Segment Start: DATA

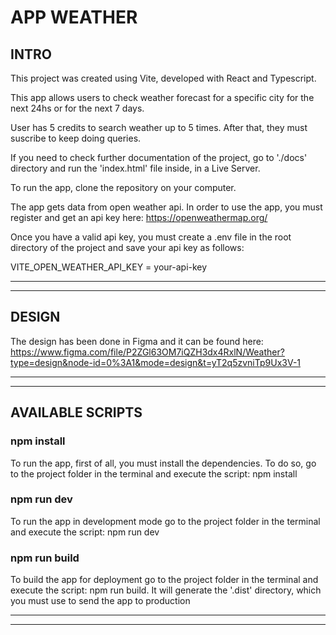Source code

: # APP WEATHER

## INTRO

This project was created using Vite, developed with React and Typescript.

This app allows users to check weather forecast for a specific city for the next 24hs or for the next 7 days.

User has 5 credits to search weather up to 5 times. After that, they must suscribe to keep doing queries.

If you need to check further documentation of the project, go to './docs' directory and run the 'index.html' file inside, in a Live Server.

To run the app, clone the repository on your computer.

The app gets data from open weather api. In order to use the app, you must register and get an api key here: https://openweathermap.org/

Once you have a valid api key, you must create a .env file in the root directory of the project and save your api key as follows:

VITE_OPEN_WEATHER_API_KEY = your-api-key

---

---

## DESIGN

The design has been done in Figma and it can be found here: https://www.figma.com/file/P2ZGl63OM7iQZH3dx4RxlN/Weather?type=design&node-id=0%3A1&mode=design&t=yT2q5zvniTp9Ux3V-1

---

---

## AVAILABLE SCRIPTS

### npm install

To run the app, first of all, you must install the dependencies. To do so, go to the project folder in the terminal and execute the script: npm install

### npm run dev

To run the app in development mode go to the project folder in the terminal and execute the script: npm run dev

### npm run build

To build the app for deployment go to the project folder in the terminal and execute the script: npm run build. It will generate the '.dist' directory, which you must use to send the app to production

---

---
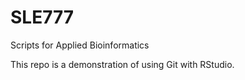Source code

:# SLE777
Scripts for Applied Bioinformatics

This repo is a demonstration of using Git with RStudio.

Segment End: DATA

TASK DIRECTIONS -
Quote all the lines above exactly as given. Do not include the pictures.

ANSWER SECTION -
Source code

: # APP WEATHER

## INTRO

This project was created using Vite, developed with React and Typescript.

This app allows users to check weather forecast for a specific city for the next 24hs or for the next 7 days.

User has 5 credits to search weather up to 5 times. After that, they must suscribe to keep doing queries.

If you need to check further documentation of the project, go to './docs' directory and run the 'index.html' file inside, in a Live Server.

To run the app, clone the repository on your computer.

The app gets data from open weather api. In order to use the app, you must register and get an api key here: https://openweathermap.org/

Once you have a valid api key, you must create a .env file in the root directory of the project and save your api key as follows:

VITE_OPEN_WEATHER_API_KEY = your-api-key

---

---

## DESIGN

The design has been done in Figma and it can be found here: https://www.figma.com/file/P2ZGl63OM7iQZH3dx4RxlN/Weather?type=design&node-id=0%3A1&mode=design&t=yT2q5zvniTp9Ux3V-1

---

---

## AVAILABLE SCRIPTS

### npm install

To run the app, first of all, you must install the dependencies. To do so, go to the project folder in the terminal and execute the script: npm install

### npm run dev

To run the app in development mode go to the project folder in the terminal and execute the script: npm run dev

### npm run build

To build the app for deployment go to the project folder in the terminal and execute the script: npm run build. It will generate the '.dist' directory, which you must use to send the app to production

---

---
Source code

:# SLE777
Scripts for Applied Bioinformatics

This repo is a demonstration of using Git with RStudio.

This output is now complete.